CALGARY, Alberta (Reuters) - Suncor Energy Inc (SU.TO), the largest producer from Canada’s oil sands, said on Friday that it has extended the time period between major maintenance shutdowns at its northern Alberta project site to every five years from its prior four-year standard.
Steve Douglas, Suncor’s vice-president of investor relations said both of the company’s upgraders, which convert tar-like bitumen from the oil sands into refinery-ready synthetic crude, will be on the new five-year schedule once the company completes its current maintenance turnaround on the 125,000 barrel-per-day U1 upgrader. The shutdown, which began April 18, is expected to wrap up next week.
“Upgrader number two went through a major maintenance turnaround in 2011 and the next time it’s scheduled is 2016, so it’s in its first five year stretch and U1 is now going into its first five-stretch,” Douglas said.
Maintenance shutdowns can cost hundreds of millions of dollars for replacement equipment, labor and lost revenue. Indeed, with the shutdown of its U1 upgrader, the output from Suncor’s oil sands operations in May fell to 218,000 barrels per day, down from 375,000 bpd in March.
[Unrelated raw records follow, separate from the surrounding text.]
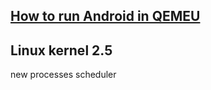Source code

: ## [How to run Android in QEMEU](https://www.linaro.org/blog/running-64bit-android-l-qemu/)
## Linux kernel 2.5
new processes scheduler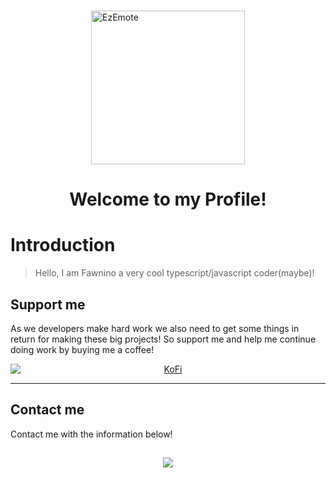<br />
	<p>
		<a href="https://youtu.be/4wulhMus5zo align="middle" style="width: 100%;"><img src="https://streamsentials.com/wp-content/uploads/2022/06/EZ-emote.png" align="middle" style="display: block; margin: 0 auto;" width="246" alt="EzEmote" /></a>
	</p>
</div>

<h1 align="center">Welcome to my Profile! </h1>

# Introduction

> Hello, I am Fawnino a very cool typescript/javascript coder(maybe)!

## Support me

As we developers make hard work we also need to get some things in return for making these big projects!
So support me and help me continue doing work by buying me a coffee!

<a href="https://ko-fi.com/fawnino" align="middle" style="width: 100%;">
<img src="https://ko-fi.com/img/githubbutton_sm.svg" align="middle" style="display: block; margin: 0 auto;" alt="KoFi">
</a>

---

## Contact me

Contact me with the information below!

<h2 align="center"><img src="https://lanyard.cnrad.dev/api/851270917732171817"/h2>
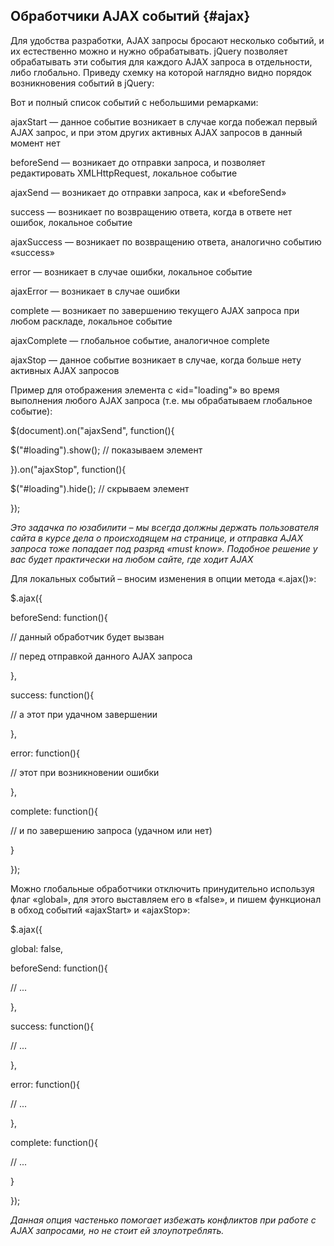 ## Обработчики AJAX событий {#ajax}

Для удобства разработки, AJAX запросы бросают несколько событий, и их естественно можно и нужно обрабатывать. jQuery позволяет обрабатывать эти события для каждого AJAX запроса в отдельности, либо глобально. Приведу схемку на которой наглядно видно порядок возникновения событий в jQuery:

Вот и полный список событий с небольшими ремарками:

ajaxStart — данное событие возникает в случае когда побежал первый AJAX запрос, и при этом других активных AJAX запросов в данный момент нет

beforeSend — возникает до отправки запроса, и позволяет редактировать XMLHttpRequest, локальное событие

ajaxSend — возникает до отправки запроса, как и «beforeSend»

success — возникает по возвращению ответа, когда в ответе нет ошибок, локальное событие

ajaxSuccess — возникает по возвращению ответа, аналогично событию «success»

error — возникает в случае ошибки, локальное событие

ajaxError — возникает в случае ошибки

complete — возникает по завершению текущего AJAX запроса при любом раскладе, локальное событие

ajaxComplete — глобальное событие, аналогичное complete

ajaxStop — данное событие возникает в случае, когда больше нету активных AJAX запросов

Пример для отображения элемента с «id=&quot;loading&quot;» во время выполнения любого AJAX запроса (т.е. мы обрабатываем глобальное событие):

$(document).on(&quot;ajaxSend&quot;, function(){

$(&quot;#loading&quot;).show(); // показываем элемент

}).on(&quot;ajaxStop&quot;, function(){

$(&quot;#loading&quot;).hide(); // скрываем элемент

});

_Это задачка по юзабилити – мы всегда должны держать пользователя сайта в курсе дела о происходящем на странице, и отправка AJAX запроса тоже попадает под разряд «must know». Подобное решение у вас будет практически на любом сайте, где ходит AJAX_

Для локальных событий – вносим изменения в опции метода «.ajax()»:

$.ajax({

beforeSend: function(){

// данный обработчик будет вызван

// перед отправкой данного AJAX запроса

},

success: function(){

// а этот при удачном завершении

},

error: function(){

// этот при возникновении ошибки

},

complete: function(){

// и по завершению запроса (удачном или нет)

}

});

Можно глобальные обработчики отключить принудительно используя флаг «global», для этого выставляем его в «false», и пишем функционал в обход событий «ajaxStart» и «ajaxStop»:

$.ajax({

global: false,

beforeSend: function(){

// ...

},

success: function(){

// ...

},

error: function(){

// ...

},

complete: function(){

// ...

}

});

_Данная опция частенько помогает избежать конфликтов при работе с AJAX запросами, но не стоит ей злоупотреблять._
“If you’re doing four (turnarounds) in 20 years versus four in 16 years, clearly there is a significant benefit,” Douglas said. “The other piece, of course, is you’re entirely down during a maintenance period ... There’s significant foregone revenue during a period like that. It’s material.”
Douglas said Suncor is able to extend the stretch between turnarounds by increasing preventative maintenance during normal operations.
(This story is refiled to correct attribution in final paragraph to “Douglas said” from “Williams said”.)